Collected data
○ ○ ○ ○

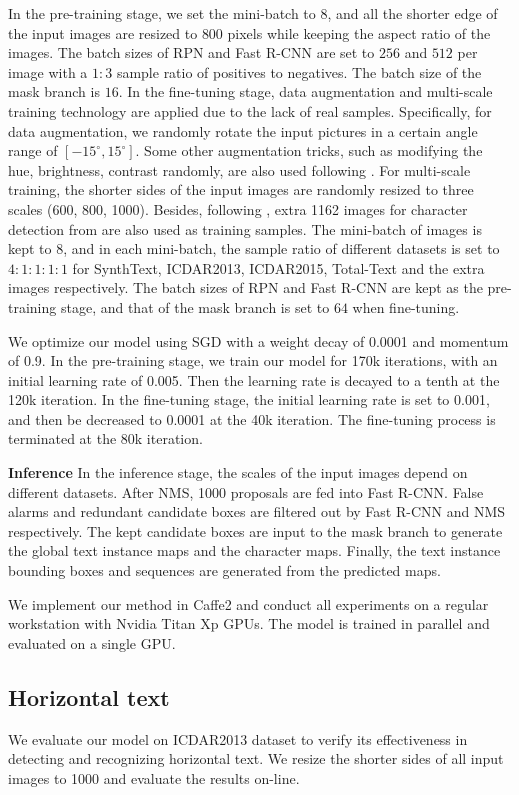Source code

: \documentclass[runningheads]{llncs}
\begin{document}
In the pre-training stage, we set the mini-batch to $8$, and all the shorter edge of the input images are resized to $800$ pixels while keeping the aspect ratio of the images. The batch sizes of RPN and Fast R-CNN are set to $256$ and $512$ per image with a $1:3$ sample ratio of positives to negatives. The batch size of the mask branch is $16$. In the fine-tuning stage, data augmentation and multi-scale training technology are applied due to the lack of real samples. Specifically, for data augmentation, we randomly rotate the input pictures in a certain angle range of $[-15^\circ, 15^\circ]$. Some other augmentation tricks, such as modifying the hue, brightness, contrast randomly, are also used following \cite{liu2016ssd}. For multi-scale training, the shorter sides of the input images are randomly resized to three scales (600, 800, 1000). Besides, following \cite{Li_2017_ICCV}, extra 1162 images for character detection from \cite{zhong2016deeptext} are also used as training samples. The mini-batch of images is kept to 8, and in each mini-batch, the sample ratio of different datasets is set to $4:1:1:1:1$ for SynthText, ICDAR2013, ICDAR2015, Total-Text and the extra images respectively. The batch sizes of RPN and Fast R-CNN are kept as the pre-training stage, and that of the mask branch is set to $64$ when fine-tuning.

We optimize our model using SGD with a weight decay of 0.0001 and momentum of 0.9. In the pre-training stage, we train our model for 170k iterations, with an initial learning rate of 0.005. Then the learning rate is decayed to a tenth at the 120k iteration. In the fine-tuning stage, the initial learning rate is set to 0.001, and then be decreased to 0.0001 at the 40k iteration. The fine-tuning process is terminated at the 80k iteration.

\textbf{Inference} In the inference stage, the scales of the input images depend on different datasets. After NMS, 1000 proposals are fed into Fast R-CNN. False alarms and redundant candidate boxes are filtered out by Fast R-CNN and NMS respectively. The kept candidate boxes are input to the mask branch to generate the global text instance maps and the character maps. Finally, the text instance bounding boxes and sequences are generated from the predicted maps.

We implement our method in Caffe2 and conduct all experiments on a regular workstation with Nvidia Titan Xp GPUs. The model is trained in parallel and evaluated on a single GPU.

\subsection{Horizontal text}
We evaluate our model on ICDAR2013 dataset to verify its effectiveness in detecting and recognizing horizontal text. We resize the shorter sides of all input images to 1000 and evaluate the results on-line.
\end{document}
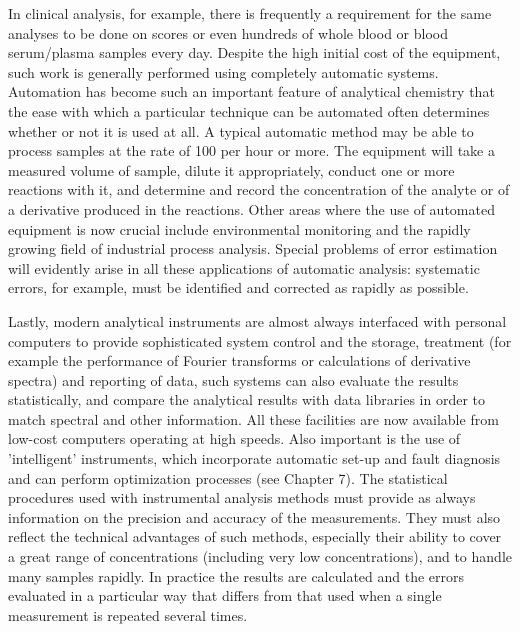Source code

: In clinical analysis, for example, there is frequently a requirement for the same analyses to be done on scores or even hundreds of whole blood or blood serum/plasma samples every day. Despite the high initial cost of the equipment, such work is generally performed using completely automatic systems.
Automation has become such an important feature of analytical chemistry that the ease with which a particular technique can be automated often determines whether or not it is used at all. A typical automatic method may be able to process samples at the rate of 100 per hour or more. The equipment will take a measured volume of sample, dilute it appropriately, conduct one or more reactions with it, and determine and record the concentration of the analyte or of a derivative produced in the reactions.
Other areas where the use of automated equipment is now crucial include environmental monitoring and the rapidly growing field of industrial process analysis. Special problems of error estimation will evidently arise in all these applications of automatic analysis: systematic errors, for example, must be identified and corrected as rapidly as possible.

Lastly, modern analytical instruments are almost always interfaced with personal computers to provide sophisticated system control and the storage, treatment (for example the performance of Fourier transforms or calculations of derivative spectra) and reporting of data, such systems can also evaluate the results statistically, and compare the analytical results with data libraries in order to match spectral and other information.
All these facilities are now available from low-cost computers operating at high speeds.
Also important is the use of 'intelligent' instruments, which incorporate automatic set-up and fault diagnosis and can perform optimization processes (see Chapter 7).
The statistical procedures used with instrumental analysis methods must provide as always information on the precision and accuracy of the measurements. They must also reflect the technical advantages of such methods, especially their ability to cover a great range of concentrations (including very low concentrations), and to handle many samples rapidly.
In practice the results are calculated and the errors evaluated in a particular way that differs from that used when a single measurement is repeated several times.



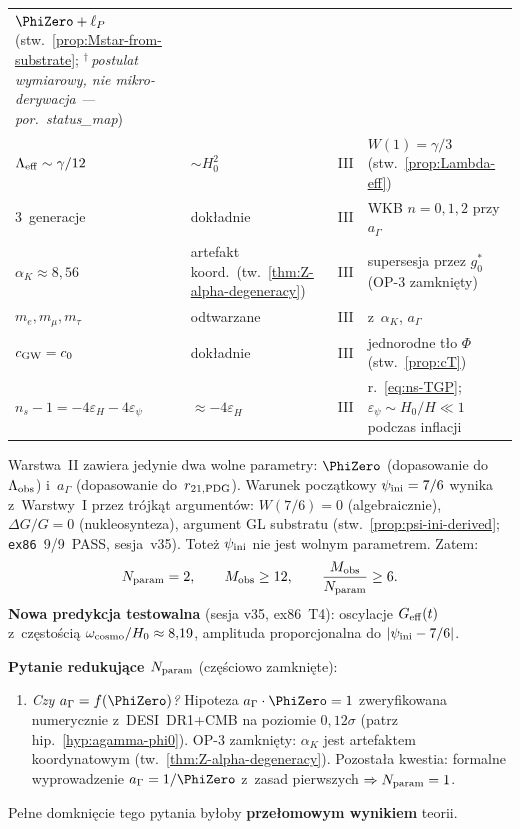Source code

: \begin{table}[h!]
\begin{tabular}{@{}llll@{}}
  $\PhiZero + \ell_P$ (stw.~\ref{prop:Mstar-from-substrate};
  $^{\dagger}$\,\emph{postulat wymiarowy, nie mikro-derywacja --- por.\ status\_map}) \\
$\Lambda_{\rm eff} \sim \gamma/12$ & $\sim H_0^2$ & III &
  $W(1) = \gamma/3$ (stw.~\ref{prop:Lambda-eff}) \\
3~generacje & dok\l{}adnie & III &
  WKB $n=0,1,2$ przy $a_\Gamma$ \\
$\alpha_K \approx 8{,}56$ & artefakt koord.\ (tw.~\ref{thm:Z-alpha-degeneracy}) & III &
  supersesja przez $g_0^*$ (OP-3 zamkni\k{e}ty) \\
$m_e, m_\mu, m_\tau$ & odtwarzane & III &
  z~$\alpha_K$, $a_\Gamma$ \\
$c_{\rm GW} = c_0$ & dok\l{}adnie & III &
  jednorodne t\l{}o $\Phi$ (stw.~\ref{prop:cT}) \\
$n_s - 1 = -4\varepsilon_H - 4\varepsilon_\psi$ & $\approx -4\varepsilon_H$ & III &
  r.~\eqref{eq:ns-TGP}; $\varepsilon_\psi \sim H_0/H \ll 1$ podczas inflacji \\
\bottomrule
\end{tabular}
\end{table}

\begin{remark}%
\label{rem:parsimony}
Warstwa~II zawiera jedynie dwa wolne parametry:
$\PhiZero$ (dopasowanie do~$\Lambda_{\rm obs}$) i~$a_\Gamma$
(dopasowanie do~$r_{21,\rm PDG}$).
Warunek pocz\k{a}tkowy $\psi_{\rm ini} = 7/6$ wynika z~Warstwy~I
przez tr\'ojk\k{a}t argument\'ow: $W(7/6)=0$ (algebraicznie),
$\Delta G/G = 0$ (nukleosynteza), argument GL substratu
(stw.~\ref{prop:psi-ini-derived}; \texttt{ex86}~9/9~PASS, sesja~v35).
Tote\.z $\psi_{\rm ini}$ nie jest wolnym parametrem.
Zatem:
\begin{equation}\label{eq:parsimony-N2}
  N_{\rm param} = 2,
  \qquad
  M_{\rm obs} \geq 12,
  \qquad
  \frac{M_{\rm obs}}{N_{\rm param}} \geq 6.
\end{equation}
\textbf{Nowa predykcja testowalna} (sesja v35, ex86~T4):
oscylacje $G_{\rm eff}(t)$ z~cz\k{e}sto\'sci\k{a}
$\omega_{\rm cosmo}/H_0 \approx 8{,}19$, amplituda
proporcjonalna do $|\psi_{\rm ini} - 7/6|$.

\medskip\noindent
\textbf{Pytanie redukuj\k{a}ce $N_{\rm param}$} (cz\k{e}\'sciowo zamkni\k{e}te):
\begin{enumerate}[nosep]
  \item \emph{Czy $a_\Gamma = f(\PhiZero)$?}
    Hipoteza $a_\Gamma \cdot \PhiZero = 1$ zweryfikowana numerycznie
    z~DESI~DR1+CMB na poziomie $0{,}12\sigma$ (patrz hip.~\ref{hyp:agamma-phi0}).
    OP-3 zamkni\k{e}ty: $\alpha_K$ jest artefaktem koordynatowym
    (tw.~\ref{thm:Z-alpha-degeneracy}).
    Pozosta\l{}a kwestia: formalne wyprowadzenie $a_\Gamma = 1/\PhiZero$
    z~zasad pierwszych $\Rightarrow N_{\rm param} = 1$.
\end{enumerate}
Pe\l{}ne domkni\k{e}cie tego pytania by\l{}oby
\textbf{prze\l{}omowym wynikiem} teorii.
\end{remark}


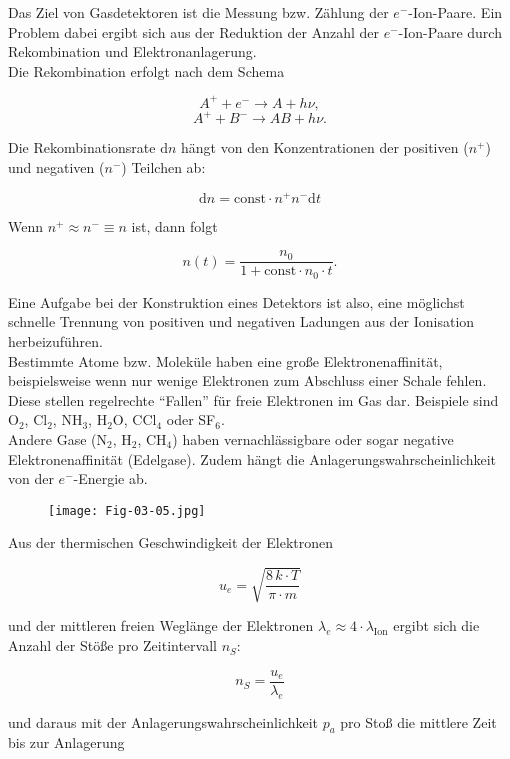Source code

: Das Ziel von Gasdetektoren ist die Messung bzw. Zählung der $e^-$-Ion-Paare. Ein Problem dabei
ergibt sich aus der Reduktion der Anzahl der $e^-$-Ion-Paare durch Rekombination und
Elektronanlagerung.
\\
Die Rekombination erfolgt nach dem Schema

\[A^+ + e^- \longrightarrow A + h\nu, \]
\[A^+ + B^- \longrightarrow AB + h\nu . \]

Die Rekombinationsrate $\mathrm{d}n$ hängt von den Konzentrationen der positiven ($n^+$) und
negativen ($n^-$) Teilchen ab:

\[\mathrm{d}n= \text{const}\cdot n^+ n^- \mathrm{d}t \]

Wenn $n^+\approx n^-\equiv n$ ist, dann folgt

\[n(t) = \frac{n_0}{1+\text{const}\cdot n_0\cdot t}.  \]

\begin{figure}[H]
		\centering
		
\end{figure}


Eine Aufgabe bei der Konstruktion eines Detektors ist also, eine möglichst schnelle Trennung von
positiven und negativen Ladungen aus der Ionisation herbeizuführen.
\\
Bestimmte Atome bzw. Moleküle haben eine große Elektronenaffinität, beispielsweise wenn nur wenige
Elektronen zum Abschluss einer Schale fehlen. Diese stellen regelrechte "`Fallen"' für
freie Elektronen im Gas dar. Beispiele sind O$_2$, Cl$_2$, NH$_3$, H$_2$O, CCl$_4$ oder SF$_6$.
\\
Andere Gase (N$_2$, H$_2$, CH$_4$) haben vernachlässigbare oder sogar negative
Elektronenaffinität (Edelgase). Zudem hängt die Anlagerungswahrscheinlichkeit von der $e^-$-Energie
ab.

\begin{figure}[H]
	\centering
	\texttt{[image: Fig-03-05.jpg]}
\end{figure}

Aus der thermischen Geschwindigkeit der Elektronen 

\[u_e = \sqrt{\frac{8\,k\cdot T}{\pi\cdot m}}  \]

und der mittleren freien Weglänge der Elektronen $\lambda_e \approx 4\cdot \lambda_{\text{Ion}}$
ergibt sich die Anzahl der Stöße pro Zeitintervall $n_S$:

\[ n_S = \frac{u_e}{\lambda_e}  \]

und daraus mit der Anlagerungswahrscheinlichkeit $p_a$ pro Stoß die mittlere Zeit bis zur Anlagerung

○ ○ ○ ○

▶ [What you need to do] Number of lines in the records above holding the word "texttt": state it and nothing else.

▶ [Reply to the exercise] 2